So, broader. More power, straighter back. But here’s the thing: I am not sure whether this change isn’t really rather caused by my increase of self confidence via HRT. Or maybe by my body, pars pro toto showing that body and mind feel more aligned. Or (worst case) am I just fulfilling a nasty kind of clichée that had sneakily secured oxygen support in the otherwise hostile environment of my socialization and is now rearing its ugly head after having disguised itself as a despicable concept of masculinity for the longest time? My inner feminist is bobbing its head, adding: ‚What a great feminist you are. It only takes a couple of injections and voilà, there you go, writing clichée posts on male walking.‘ Well. I hope it is not that easy. I would like to give myself more credit than that but it still is possible that there are clichées trying to see the light of day while I try to find my individual set of male-ness, testing different solutions here and there. But I will keep an eye on it. I don’t wanna end up fitting into some heteronormative cage, especially as the future is set to present me with more and more situations in which I will be read less and less as „somewhere in between“.

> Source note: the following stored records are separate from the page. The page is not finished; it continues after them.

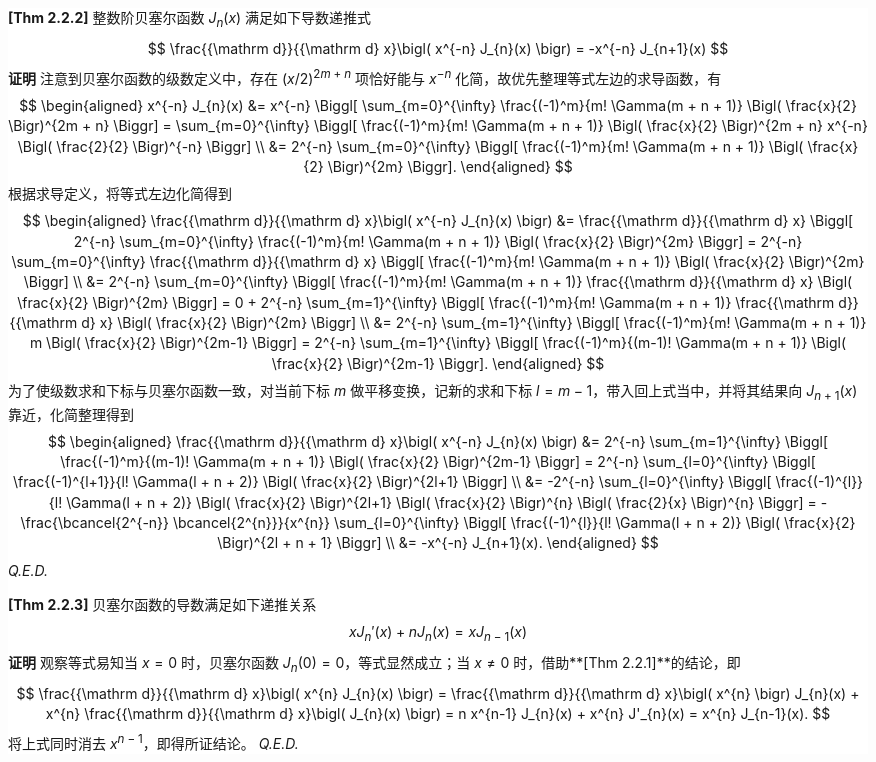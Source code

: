 **\[Thm 2.2.2\]** 整数阶贝塞尔函数 $J_{n}(x)$ 满足如下导数递推式
$$
\frac{{\mathrm d}}{{\mathrm d} x}\bigl( x^{-n} J_{n}(x) \bigr) = -x^{-n} J_{n+1}(x)
$$
**证明** 注意到贝塞尔函数的级数定义中，存在 $(x/2)^{2m + n}$ 项恰好能与 $x^{-n}$ 化简，故优先整理等式左边的求导函数，有
$$
\begin{aligned}
x^{-n} J_{n}(x) &= x^{-n} \Biggl[ \sum_{m=0}^{\infty} \frac{(-1)^m}{m! \Gamma(m + n + 1)} \Bigl( \frac{x}{2} \Bigr)^{2m + n} \Biggr]
= \sum_{m=0}^{\infty} \Biggl[ \frac{(-1)^m}{m! \Gamma(m + n + 1)} \Bigl( \frac{x}{2} \Bigr)^{2m + n} x^{-n} \Bigl( \frac{2}{2} \Bigr)^{-n} \Biggr] \\
&= 2^{-n} \sum_{m=0}^{\infty} \Biggl[ \frac{(-1)^m}{m! \Gamma(m + n + 1)} \Bigl( \frac{x}{2} \Bigr)^{2m} \Biggr].
\end{aligned}
$$
根据求导定义，将等式左边化简得到
$$
\begin{aligned}
\frac{{\mathrm d}}{{\mathrm d} x}\bigl( x^{-n} J_{n}(x) \bigr)
&= \frac{{\mathrm d}}{{\mathrm d} x} \Biggl[ 2^{-n} \sum_{m=0}^{\infty} \frac{(-1)^m}{m! \Gamma(m + n + 1)} \Bigl( \frac{x}{2} \Bigr)^{2m} \Biggr]
= 2^{-n} \sum_{m=0}^{\infty} \frac{{\mathrm d}}{{\mathrm d} x} \Biggl[ \frac{(-1)^m}{m! \Gamma(m + n + 1)} \Bigl( \frac{x}{2} \Bigr)^{2m} \Biggr] \\
&= 2^{-n} \sum_{m=0}^{\infty} \Biggl[ \frac{(-1)^m}{m! \Gamma(m + n + 1)} \frac{{\mathrm d}}{{\mathrm d} x} \Bigl( \frac{x}{2} \Bigr)^{2m} \Biggr]
= 0 + 2^{-n} \sum_{m=1}^{\infty} \Biggl[ \frac{(-1)^m}{m! \Gamma(m + n + 1)} \frac{{\mathrm d}}{{\mathrm d} x} \Bigl( \frac{x}{2} \Bigr)^{2m} \Biggr] \\
&= 2^{-n} \sum_{m=1}^{\infty} \Biggl[ \frac{(-1)^m}{m! \Gamma(m + n + 1)} m \Bigl( \frac{x}{2} \Bigr)^{2m-1} \Biggr]
= 2^{-n} \sum_{m=1}^{\infty} \Biggl[ \frac{(-1)^m}{(m-1)! \Gamma(m + n + 1)} \Bigl( \frac{x}{2} \Bigr)^{2m-1} \Biggr].
\end{aligned}
$$
为了使级数求和下标与贝塞尔函数一致，对当前下标 $m$ 做平移变换，记新的求和下标 $l = m-1$，带入回上式当中，并将其结果向 $J_{n+1}(x)$ 靠近，化简整理得到
$$
\begin{aligned}
\frac{{\mathrm d}}{{\mathrm d} x}\bigl( x^{-n} J_{n}(x) \bigr)
&= 2^{-n} \sum_{m=1}^{\infty} \Biggl[ \frac{(-1)^m}{(m-1)! \Gamma(m + n + 1)} \Bigl( \frac{x}{2} \Bigr)^{2m-1} \Biggr]
= 2^{-n} \sum_{l=0}^{\infty} \Biggl[ \frac{(-1)^{l+1}}{l! \Gamma(l + n + 2)} \Bigl( \frac{x}{2} \Bigr)^{2l+1} \Biggr] \\
&= -2^{-n} \sum_{l=0}^{\infty} \Biggl[ \frac{(-1)^{l}}{l! \Gamma(l + n + 2)} \Bigl( \frac{x}{2} \Bigr)^{2l+1} \Bigl( \frac{x}{2} \Bigr)^{n} \Bigl( \frac{2}{x} \Bigr)^{n} \Biggr]
= -\frac{\bcancel{2^{-n}} \bcancel{2^{n}}}{x^{n}} \sum_{l=0}^{\infty} \Biggl[ \frac{(-1)^{l}}{l! \Gamma(l + n + 2)} \Bigl( \frac{x}{2} \Bigr)^{2l + n + 1} \Biggr] \\
&= -x^{-n} J_{n+1}(x).
\end{aligned}
$$
*Q.E.D.*

**\[Thm 2.2.3\]** 贝塞尔函数的导数满足如下递推关系
$$
x J_{n}'(x) + n J_{n}(x) = x J_{n-1}(x)
$$
**证明** 观察等式易知当 $x = 0$ 时，贝塞尔函数 $J_{n}(0) = 0$，等式显然成立；当 $x \ne 0$ 时，借助**[Thm 2.2.1\]**的结论，即
$$
\frac{{\mathrm d}}{{\mathrm d} x}\bigl( x^{n} J_{n}(x) \bigr)
= \frac{{\mathrm d}}{{\mathrm d} x}\bigl( x^{n} \bigr) J_{n}(x) + x^{n} \frac{{\mathrm d}}{{\mathrm d} x}\bigl( J_{n}(x) \bigr)
= n x^{n-1} J_{n}(x) + x^{n} J'_{n}(x) = x^{n} J_{n-1}(x).
$$
将上式同时消去 $x^{n-1}$，即得所证结论。
*Q.E.D.*
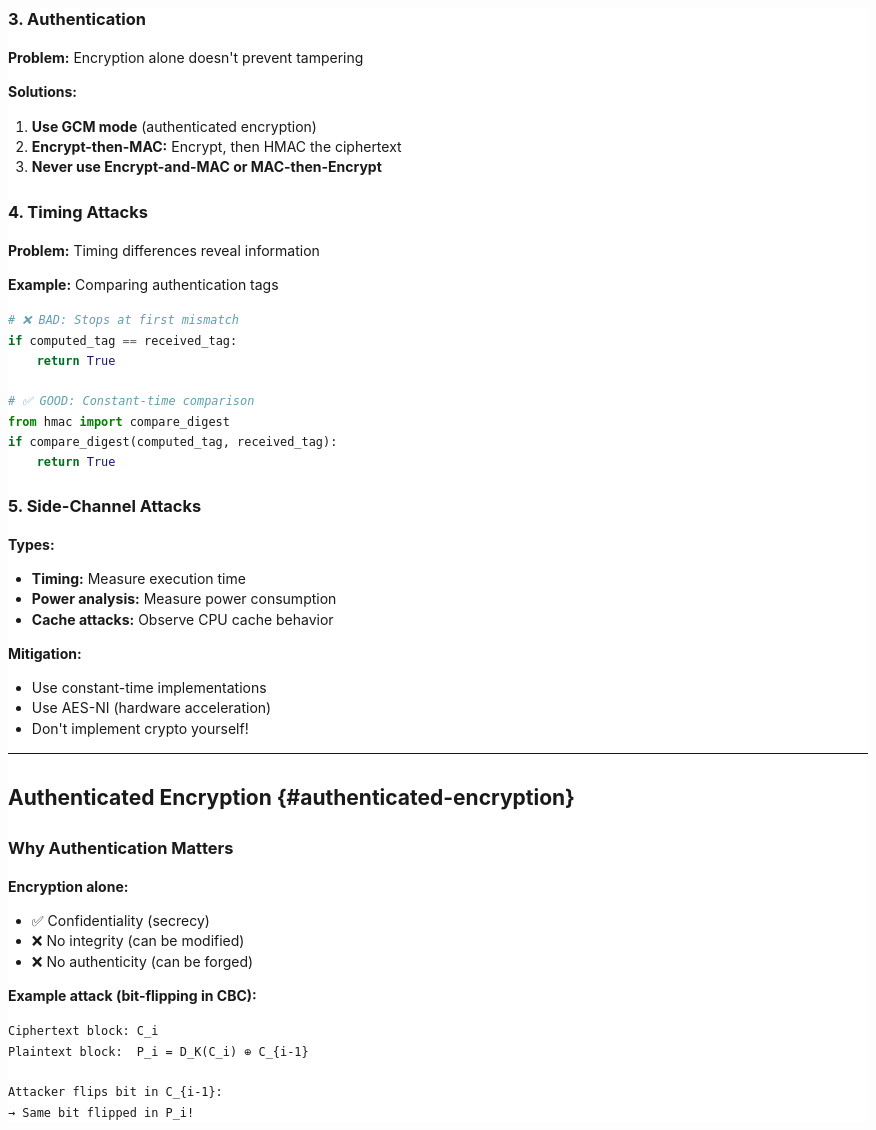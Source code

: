 ### 3. Authentication

**Problem:** Encryption alone doesn't prevent tampering

**Solutions:**
1. **Use GCM mode** (authenticated encryption)
2. **Encrypt-then-MAC:** Encrypt, then HMAC the ciphertext
3. **Never use Encrypt-and-MAC or MAC-then-Encrypt**

### 4. Timing Attacks

**Problem:** Timing differences reveal information

**Example:** Comparing authentication tags
```python
# ❌ BAD: Stops at first mismatch
if computed_tag == received_tag:
    return True

# ✅ GOOD: Constant-time comparison
from hmac import compare_digest
if compare_digest(computed_tag, received_tag):
    return True
```

### 5. Side-Channel Attacks

**Types:**
- **Timing:** Measure execution time
- **Power analysis:** Measure power consumption
- **Cache attacks:** Observe CPU cache behavior

**Mitigation:**
- Use constant-time implementations
- Use AES-NI (hardware acceleration)
- Don't implement crypto yourself!

---

## Authenticated Encryption {#authenticated-encryption}

### Why Authentication Matters

**Encryption alone:**
- ✅ Confidentiality (secrecy)
- ❌ No integrity (can be modified)
- ❌ No authenticity (can be forged)

**Example attack (bit-flipping in CBC):**
```
Ciphertext block: C_i
Plaintext block:  P_i = D_K(C_i) ⊕ C_{i-1}

Attacker flips bit in C_{i-1}:
→ Same bit flipped in P_i!
```
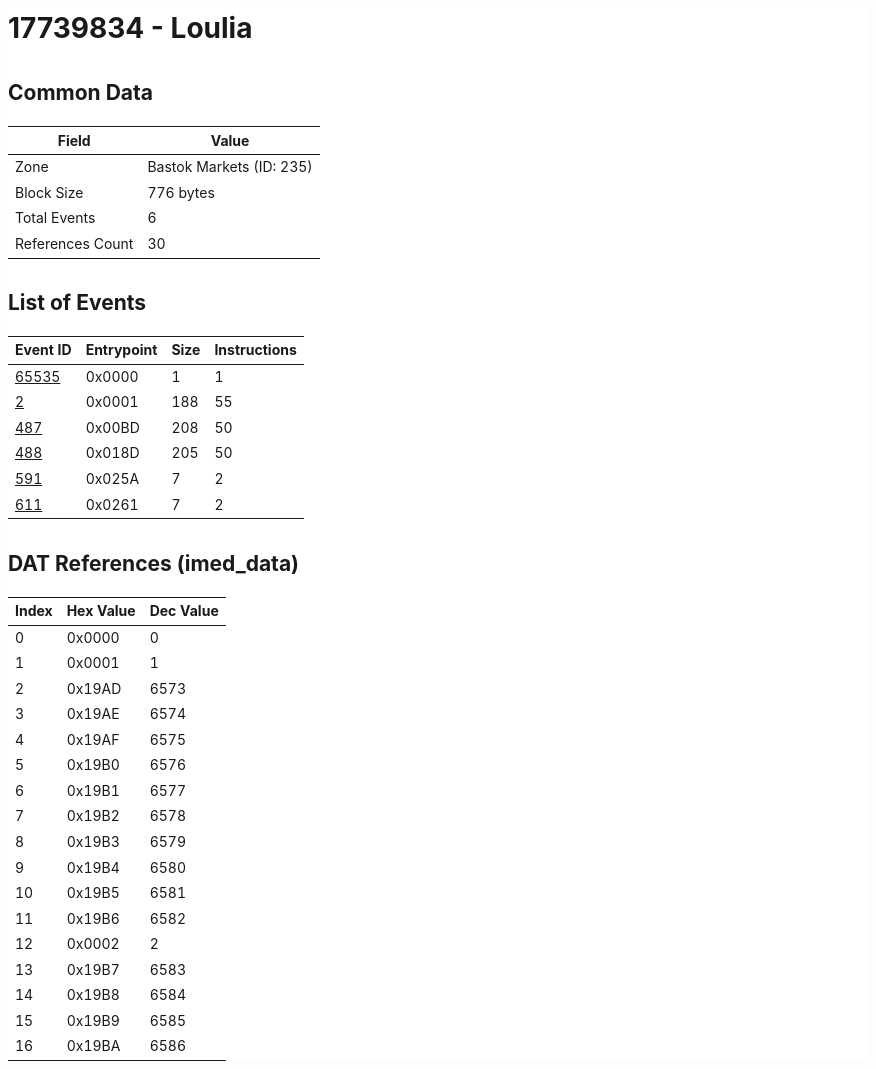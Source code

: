 # 17739834 - Loulia

## Common Data

| Field            | Value                    |
|------------------|--------------------------|
| Zone             | Bastok Markets (ID: 235) |
| Block Size       | 776 bytes                |
| Total Events     | 6                        |
| References Count | 30                       |

## List of Events

| Event ID              | Entrypoint   |   Size |   Instructions |
|-----------------------|--------------|--------|----------------|
| [65535](#event-65535) | 0x0000       |      1 |              1 |
| [2](#event-2)         | 0x0001       |    188 |             55 |
| [487](#event-487)     | 0x00BD       |    208 |             50 |
| [488](#event-488)     | 0x018D       |    205 |             50 |
| [591](#event-591)     | 0x025A       |      7 |              2 |
| [611](#event-611)     | 0x0261       |      7 |              2 |

## DAT References (imed_data)

|   Index | Hex Value   |   Dec Value |
|---------|-------------|-------------|
|       0 | 0x0000      |           0 |
|       1 | 0x0001      |           1 |
|       2 | 0x19AD      |        6573 |
|       3 | 0x19AE      |        6574 |
|       4 | 0x19AF      |        6575 |
|       5 | 0x19B0      |        6576 |
|       6 | 0x19B1      |        6577 |
|       7 | 0x19B2      |        6578 |
|       8 | 0x19B3      |        6579 |
|       9 | 0x19B4      |        6580 |
|      10 | 0x19B5      |        6581 |
|      11 | 0x19B6      |        6582 |
|      12 | 0x0002      |           2 |
|      13 | 0x19B7      |        6583 |
|      14 | 0x19B8      |        6584 |
|      15 | 0x19B9      |        6585 |
|      16 | 0x19BA      |        6586 |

I guess those small changes show that my perception of myself is shifting, trying to make itself seen by others. Yeah, trans has been with me for most of my life, but after a fireworks of changes over the last 12+ months, things seem to be slowing down considerably. Slowing down so much, in fact, that I feel like there is nothing more to come (which I hope and kind of also know is not true). And maybe this is the reason why those small shifts and changes are something that I cling on to at the moment.